Our final week of films for the semester starts today! After this week, we’ll take a break to plan for the Spring semester. For those of you who’ve taken part in our Fall season’s Virtual Cinema screenings, keep an eye out for a user survey we’ll be sending out next week; we’d love your input on what worked and what didn’t, so we can recalibrate for next semester.
Opening today is Doña Flor and Her Two Husbands. It was a huge international success, and for decades was the highest grossing film in Brazil. It’s easy to see why: this Brazilian comedy follows the strange events that befall Doña Flor after she is left a widow by the death of her philandering husband. Attempting to marry more wisely the second time around, Doña Flor weds a stable, but boring, pharmacist “who performs his marital duties like a man trying to park a bread van.” (Time).

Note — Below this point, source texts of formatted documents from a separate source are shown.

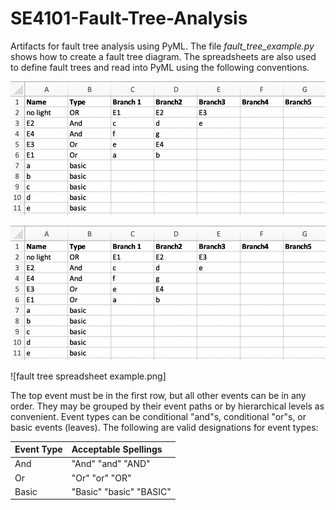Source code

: # SE4101-Fault-Tree-Analysis

Artifacts for fault tree analysis using PyML.  The file _fault_tree_example.py_ shows how to create a fault tree diagram.  The spreadsheets are also used to define fault trees and read into PyML using the following conventions.

![Alt text](fault%20tree%20spreadsheet%20example.png)

![fault tree spreadsheet example](https://github.com/madachy/SE4101-Fault-Tree-Analysis/blob/main/fault%20tree%20spreadsheet%20example.png)


![fault tree spreadsheet example.png]

The top event must be in the first row, but all other events can be in any order.  They may be grouped by their event paths or by hierarchical levels as convenient.   Event types can be conditional "and"s, conditional "or"s, or basic events (leaves).  The following are valid designations for event types:

|Event Type | Acceptable Spellings |
|:-|:-|
|And | "And" "and" "AND" |
|Or | "Or" "or" "OR" |
|Basic | "Basic" "basic" "BASIC"
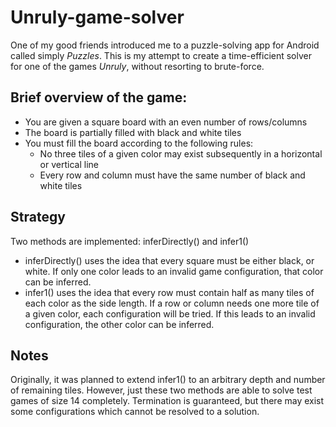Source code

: # Unruly-game-solver

One of my good friends introduced me to a puzzle-solving app for Android called simply _Puzzles_. This is my attempt to create a time-efficient solver for one of the games _Unruly_, without resorting to brute-force.

## Brief overview of the game:
* You are given a square board with an even number of rows/columns
* The board is partially filled with black and white tiles
* You must fill the board according to the following rules:
  * No three tiles of a given color may exist subsequently in a horizontal or vertical line
  * Every row and column must have the same number of black and white tiles

## Strategy
Two methods are implemented: inferDirectly() and infer1()
* inferDirectly() uses the idea that every square must be either black, or white. If only one color leads to an invalid game configuration, that color can be inferred.
* infer1() uses the idea that every row must contain half as many tiles of each color as the side length. If a row or column needs one more tile of a given color, each configuration will be tried. If this leads to an invalid configuration, the other color can be inferred.

## Notes
Originally, it was planned to extend infer1() to an arbitrary depth and number of remaining tiles. However, just these two methods are able to solve test games of size 14 completely. Termination is guaranteed, but there may exist some configurations which cannot be resolved to a solution.

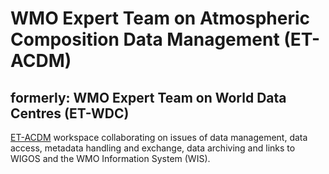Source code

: # WMO Expert Team on Atmospheric Composition Data Management (ET-ACDM)
## formerly: WMO Expert Team on World Data Centres (ET-WDC)

[ET-ACDM](https://wmo-im.github.io/et-acdm) workspace collaborating on issues
of data management, data access, metadata handling and exchange, data
archiving and links to WIGOS and the WMO Information System (WIS).
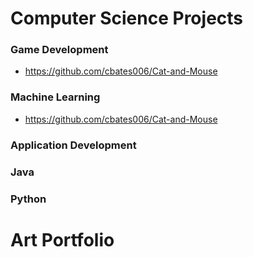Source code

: # Computer Science Projects

### Game Development

- https://github.com/cbates006/Cat-and-Mouse

### Machine Learning

- https://github.com/cbates006/Cat-and-Mouse

### Application Development

### Java

### Python

# Art Portfolio
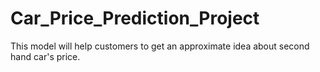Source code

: # Car_Price_Prediction_Project
This model will help customers to get an approximate idea about second hand car's price.
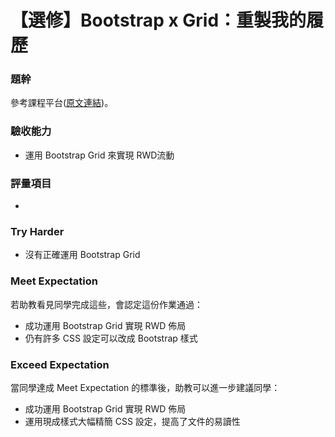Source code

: # 【選修】Bootstrap x Grid：重製我的履歷

### 題幹
參考課程平台([原文連結](https://lighthouse.alphacamp.co/courses/40/assignments/948))。

### 驗收能力
* 運用 Bootstrap Grid 來實現 RWD流動
### 評量項目
* 
### Try Harder
* 沒有正確運用 Bootstrap Grid
### Meet Expectation
若助教看見同學完成這些，會認定這份作業通過：
* 成功運用 Bootstrap Grid 實現 RWD 佈局
* 仍有許多 CSS 設定可以改成 Bootstrap 樣式
### Exceed Expectation
當同學達成 Meet Expectation 的標準後，助教可以進一步建議同學：
* 成功運用 Bootstrap Grid 實現 RWD 佈局
* 運用現成樣式大幅精簡 CSS 設定，提高了文件的易讀性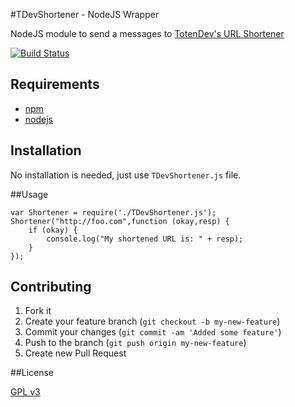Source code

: #TDevShortener - NodeJS Wrapper

NodeJS module to send a messages to [TotenDev's URL Shortener](https://github.com/TotenDev/TDevShortener/)

[![Build Status](https://secure.travis-ci.org/TotenDev/TDevShortener-LibNode.png?branch=master)](http://travis-ci.org/TotenDev/TDevShortener-LibNode)

## Requirements

- [npm](https://github.com/isaacs/npm)
- [nodejs](https://github.com/joyent/node)

## Installation

No installation is needed, just use `TDevShortener.js` file.


##Usage

    var Shortener = require('./TDevShortener.js');
    Shortener("http://foo.com",function (okay,resp) {
	    if (okay) {
			console.log("My shortened URL is: " + resp);
		}
	});
	
	
## Contributing

1. Fork it
2. Create your feature branch (`git checkout -b my-new-feature`)
3. Commit your changes (`git commit -am 'Added some feature'`)
4. Push to the branch (`git push origin my-new-feature`)
5. Create new Pull Request

##License

[GPL v3](https://github.com/TotenDev/TDevShortener-LibNode/raw/master/LICENSE)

When she discovers that her new sex life is less than satisfying, Doña Flor is visited by the sexy ghost of her late husband, who is more than happy to fulfill her needs.
Also opening today is The Killing Floor (pictured), which rounds out our Black Lives on Screen series. Praised by The Village Voice as the most “clear-eyed account of union organizing on film,” The Killing Floor dramatizes the true story of the WWI-era attempts to organize an interracial labor union in the Chicago stockyards, just 10 years removed from Upton Sinclair’s exposé The Jungle. The film, based on a meticulously-researched story by producer Elsa Rassbach, depicts the racial and class conflicts seething in Chicago’s giant slaughterhouses, and the brutal efforts of management to divide the workforce along ethnic lines, setting the stage for the Chicago Race Riot of 1919.
Both films will be shown in recent restorations!